Work request: Before repeating the entries below, strip out every picture and keep all else as it is.

Data excerpts:
════
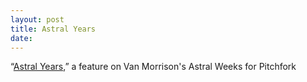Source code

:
 ```yaml
---
layout: post
title: Astral Years
date:
---
```


“[Astral Years](https://pitchfork.com/features/secondhands/9205-van-morrisons-astral-weeks/),” a feature on Van Morrison's Astral Weeks for Pitchfork
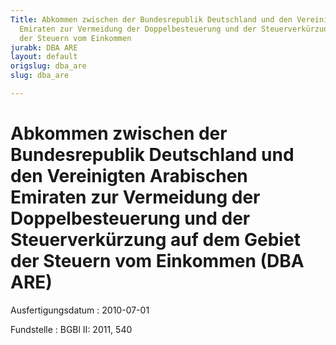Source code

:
 ```yaml
---
Title: Abkommen zwischen der Bundesrepublik Deutschland und den Vereinigten Arabischen
  Emiraten zur Vermeidung der Doppelbesteuerung und der Steuerverkürzung auf dem Gebiet
  der Steuern vom Einkommen
jurabk: DBA ARE
layout: default
origslug: dba_are
slug: dba_are

---
```


# Abkommen zwischen der Bundesrepublik Deutschland und den Vereinigten Arabischen Emiraten zur Vermeidung der Doppelbesteuerung und der Steuerverkürzung auf dem Gebiet der Steuern vom Einkommen (DBA ARE)

Ausfertigungsdatum
:   2010-07-01

Fundstelle
:   BGBl II: 2011, 540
════
Answer section:
Source code

:
 ```yaml
---
layout: post
title: Astral Years
date:
---
```


“[Astral Years](https://pitchfork.com/features/secondhands/9205-van-morrisons-astral-weeks/),” a feature on Van Morrison's Astral Weeks for Pitchfork
Source code

:
 ```yaml
---
Title: Abkommen zwischen der Bundesrepublik Deutschland und den Vereinigten Arabischen
  Emiraten zur Vermeidung der Doppelbesteuerung und der Steuerverkürzung auf dem Gebiet
  der Steuern vom Einkommen
jurabk: DBA ARE
layout: default
origslug: dba_are
slug: dba_are

---
```


# Abkommen zwischen der Bundesrepublik Deutschland und den Vereinigten Arabischen Emiraten zur Vermeidung der Doppelbesteuerung und der Steuerverkürzung auf dem Gebiet der Steuern vom Einkommen (DBA ARE)

Ausfertigungsdatum
:   2010-07-01

Fundstelle
:   BGBl II: 2011, 540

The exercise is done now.